Even though Public Health England continues to provide detailed and extensive reviews of factors affecting childhood obesity, the report singles out things such how leisure centres could make changes to their vending services. While this might seem to indicate a policy that is turning strategy into action, the logic is flawed – how many inactive children ever go to a leisure centre, let alone to spend their pocket money on carbonated drinks there? What proportion of today’s overweight or obese young people will this help?

Another major shortcoming is assigning schools with the challenge of increasing physical activity. It’s hard to see how cramming more into the already overburdened school day can produce systematic success, and there are no obvious mechanisms for influencing parents to provide opportunities for physical activity.

When schools do find success in this area, it’s too often a result of the enthusiasms of individual teachers. That is no basis for strategy. Worse, we already know teachers are underprepared for supporting physical activity, either during lessons or at break times. Primary and junior school teachers receive derisory amounts of training in their undergraduate courses about how to deliver active lessons, let alone proper PE lessons.

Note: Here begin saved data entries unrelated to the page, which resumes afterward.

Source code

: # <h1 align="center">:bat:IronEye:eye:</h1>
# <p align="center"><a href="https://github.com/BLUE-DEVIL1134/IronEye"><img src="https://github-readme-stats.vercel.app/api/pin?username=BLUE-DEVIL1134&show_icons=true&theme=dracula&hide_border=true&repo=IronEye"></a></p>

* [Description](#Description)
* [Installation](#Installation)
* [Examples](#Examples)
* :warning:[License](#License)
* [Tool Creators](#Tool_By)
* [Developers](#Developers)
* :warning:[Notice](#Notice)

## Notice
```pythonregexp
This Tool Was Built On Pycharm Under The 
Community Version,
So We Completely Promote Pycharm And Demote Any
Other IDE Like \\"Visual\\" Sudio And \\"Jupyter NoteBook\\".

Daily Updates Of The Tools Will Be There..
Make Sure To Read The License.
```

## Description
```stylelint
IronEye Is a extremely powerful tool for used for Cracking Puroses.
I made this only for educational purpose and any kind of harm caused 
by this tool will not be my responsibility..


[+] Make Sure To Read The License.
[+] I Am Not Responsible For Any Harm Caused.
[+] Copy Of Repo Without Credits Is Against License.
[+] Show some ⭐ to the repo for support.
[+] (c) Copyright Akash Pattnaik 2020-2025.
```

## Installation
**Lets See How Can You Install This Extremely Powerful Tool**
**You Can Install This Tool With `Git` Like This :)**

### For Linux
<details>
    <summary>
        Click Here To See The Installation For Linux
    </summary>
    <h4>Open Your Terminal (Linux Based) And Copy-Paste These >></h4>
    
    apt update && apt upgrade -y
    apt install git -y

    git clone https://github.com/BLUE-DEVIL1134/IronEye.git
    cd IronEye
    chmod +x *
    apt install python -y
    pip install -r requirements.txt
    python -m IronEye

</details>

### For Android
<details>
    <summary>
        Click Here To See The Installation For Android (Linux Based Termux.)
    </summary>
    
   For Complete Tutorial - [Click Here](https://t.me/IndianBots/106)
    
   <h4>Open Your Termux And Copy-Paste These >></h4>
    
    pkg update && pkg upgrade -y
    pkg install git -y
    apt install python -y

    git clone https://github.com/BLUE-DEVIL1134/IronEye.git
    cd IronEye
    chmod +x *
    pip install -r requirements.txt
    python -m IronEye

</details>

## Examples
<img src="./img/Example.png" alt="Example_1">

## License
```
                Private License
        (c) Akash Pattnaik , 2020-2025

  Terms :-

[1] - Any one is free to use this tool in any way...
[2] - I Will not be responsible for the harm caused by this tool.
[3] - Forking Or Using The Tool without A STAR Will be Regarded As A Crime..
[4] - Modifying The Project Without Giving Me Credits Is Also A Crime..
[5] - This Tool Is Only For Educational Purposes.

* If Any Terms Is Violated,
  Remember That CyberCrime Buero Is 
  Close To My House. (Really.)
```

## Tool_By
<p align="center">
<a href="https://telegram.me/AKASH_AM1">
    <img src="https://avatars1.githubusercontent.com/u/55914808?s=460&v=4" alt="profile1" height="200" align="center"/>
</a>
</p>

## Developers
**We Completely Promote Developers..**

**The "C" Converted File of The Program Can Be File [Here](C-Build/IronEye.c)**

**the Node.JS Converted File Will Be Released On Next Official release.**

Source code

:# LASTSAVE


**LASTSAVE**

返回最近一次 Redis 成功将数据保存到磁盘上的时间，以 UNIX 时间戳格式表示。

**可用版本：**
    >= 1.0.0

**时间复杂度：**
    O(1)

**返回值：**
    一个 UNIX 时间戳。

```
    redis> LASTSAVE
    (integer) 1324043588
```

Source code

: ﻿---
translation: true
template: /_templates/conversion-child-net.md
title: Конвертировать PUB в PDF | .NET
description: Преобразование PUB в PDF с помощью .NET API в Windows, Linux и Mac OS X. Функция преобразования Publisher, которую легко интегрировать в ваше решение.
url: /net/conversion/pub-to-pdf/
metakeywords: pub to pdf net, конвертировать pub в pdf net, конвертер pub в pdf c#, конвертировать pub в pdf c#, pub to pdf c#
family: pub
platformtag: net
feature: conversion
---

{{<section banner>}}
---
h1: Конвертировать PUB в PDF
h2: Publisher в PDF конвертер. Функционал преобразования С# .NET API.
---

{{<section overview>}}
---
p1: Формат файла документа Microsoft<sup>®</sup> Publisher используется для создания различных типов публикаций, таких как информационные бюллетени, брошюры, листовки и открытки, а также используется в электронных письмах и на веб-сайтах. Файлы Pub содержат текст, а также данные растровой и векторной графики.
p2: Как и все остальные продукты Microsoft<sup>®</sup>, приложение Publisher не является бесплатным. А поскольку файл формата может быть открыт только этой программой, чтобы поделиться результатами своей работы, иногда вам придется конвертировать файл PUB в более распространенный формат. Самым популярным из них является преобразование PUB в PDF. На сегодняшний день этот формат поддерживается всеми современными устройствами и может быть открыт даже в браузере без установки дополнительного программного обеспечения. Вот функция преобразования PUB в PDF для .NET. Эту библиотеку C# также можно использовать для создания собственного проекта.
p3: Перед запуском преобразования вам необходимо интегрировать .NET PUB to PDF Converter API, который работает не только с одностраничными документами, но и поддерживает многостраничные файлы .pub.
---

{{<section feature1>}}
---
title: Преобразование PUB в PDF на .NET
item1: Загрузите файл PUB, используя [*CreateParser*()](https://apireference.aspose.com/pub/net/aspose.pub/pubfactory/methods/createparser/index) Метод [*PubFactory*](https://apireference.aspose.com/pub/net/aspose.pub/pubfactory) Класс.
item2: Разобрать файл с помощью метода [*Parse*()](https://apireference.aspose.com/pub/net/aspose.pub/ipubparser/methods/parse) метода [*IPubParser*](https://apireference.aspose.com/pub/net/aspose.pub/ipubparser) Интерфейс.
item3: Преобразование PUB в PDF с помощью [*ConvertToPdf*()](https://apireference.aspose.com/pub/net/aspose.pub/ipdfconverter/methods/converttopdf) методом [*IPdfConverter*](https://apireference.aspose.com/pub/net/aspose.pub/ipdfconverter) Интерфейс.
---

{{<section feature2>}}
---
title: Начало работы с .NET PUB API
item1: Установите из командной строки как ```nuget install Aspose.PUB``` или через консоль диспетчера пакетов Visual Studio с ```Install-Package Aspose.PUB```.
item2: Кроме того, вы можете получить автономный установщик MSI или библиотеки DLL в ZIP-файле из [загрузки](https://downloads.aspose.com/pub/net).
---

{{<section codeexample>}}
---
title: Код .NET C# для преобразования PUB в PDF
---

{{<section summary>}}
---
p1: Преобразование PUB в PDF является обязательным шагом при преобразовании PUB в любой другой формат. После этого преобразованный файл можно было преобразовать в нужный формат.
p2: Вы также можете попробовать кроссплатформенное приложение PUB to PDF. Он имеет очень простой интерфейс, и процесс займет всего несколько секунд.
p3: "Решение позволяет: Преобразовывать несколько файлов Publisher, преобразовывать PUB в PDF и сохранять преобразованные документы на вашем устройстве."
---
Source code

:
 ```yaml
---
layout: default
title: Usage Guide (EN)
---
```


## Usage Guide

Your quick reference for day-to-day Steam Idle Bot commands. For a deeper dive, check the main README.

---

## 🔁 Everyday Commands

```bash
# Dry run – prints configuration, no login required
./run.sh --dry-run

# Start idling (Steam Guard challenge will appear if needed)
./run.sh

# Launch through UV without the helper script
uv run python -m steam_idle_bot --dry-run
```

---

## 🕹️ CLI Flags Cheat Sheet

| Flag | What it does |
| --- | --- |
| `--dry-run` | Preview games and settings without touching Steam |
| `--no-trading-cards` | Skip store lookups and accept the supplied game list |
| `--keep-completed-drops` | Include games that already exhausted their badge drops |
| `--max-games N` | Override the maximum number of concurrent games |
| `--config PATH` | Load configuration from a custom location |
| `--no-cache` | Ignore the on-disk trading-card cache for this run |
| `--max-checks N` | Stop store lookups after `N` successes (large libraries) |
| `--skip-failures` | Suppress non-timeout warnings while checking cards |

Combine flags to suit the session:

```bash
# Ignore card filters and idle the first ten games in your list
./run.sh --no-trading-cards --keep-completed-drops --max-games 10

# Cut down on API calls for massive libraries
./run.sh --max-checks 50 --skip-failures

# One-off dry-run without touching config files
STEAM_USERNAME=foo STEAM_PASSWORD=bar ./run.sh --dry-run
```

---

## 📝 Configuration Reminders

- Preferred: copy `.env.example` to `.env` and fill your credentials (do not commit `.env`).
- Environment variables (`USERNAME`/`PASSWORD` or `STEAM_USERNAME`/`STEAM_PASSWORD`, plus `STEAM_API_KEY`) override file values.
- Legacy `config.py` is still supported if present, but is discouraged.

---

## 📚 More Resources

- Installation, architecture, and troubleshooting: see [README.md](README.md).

Equally, teachers’ own lifestyles can leave a lot to be desired in terms of health. I doubt many schoolteachers meet the current recommendations for adult physical activity, let alone the hour-per-day recommendation promoted for children. And while anyone can spout the rhetoric of ‘exercise is good’, that sort of knowledge only goes so far. Pupils need to learn how to develop new habits, not just be told they need to develop them.

The reliance on ‘more sport’ is a major issue. Here is a simple question that gets to the heart of this issue: how does it help to offer more sport to children who don’t like it? Local-level intelligence around the country suggests this approach produces a deep sense of disappointment and dissatisfaction for the most-inactive pupils.

This also highlights the difficult relationship we have with sport. We’re offered Olympians and professional athletes as heroes in whose accomplishments we can feel aspirational pride, but we need to move beyond seeing physical activity as a competition where only the best in the world are heralded. We need to move beyond blindly accepting the that investing in these people will provide the necessary physical activity for inactive children.

Instead, we need to look for the mechanisms of how we provide that activity, and support this as a means to a healthy lifestyle – rather than trophies and adulation. There is always tension about supporting what is essentially ‘prevention’, but we need to show how investment now will prevent further spending on healthcare in the future. And it does. Unfortunately, the harsh reality is that it rarely provides media stories that can feature government ministers.

Jim McKenna is professor of physical activity and health at Leeds Beckett University.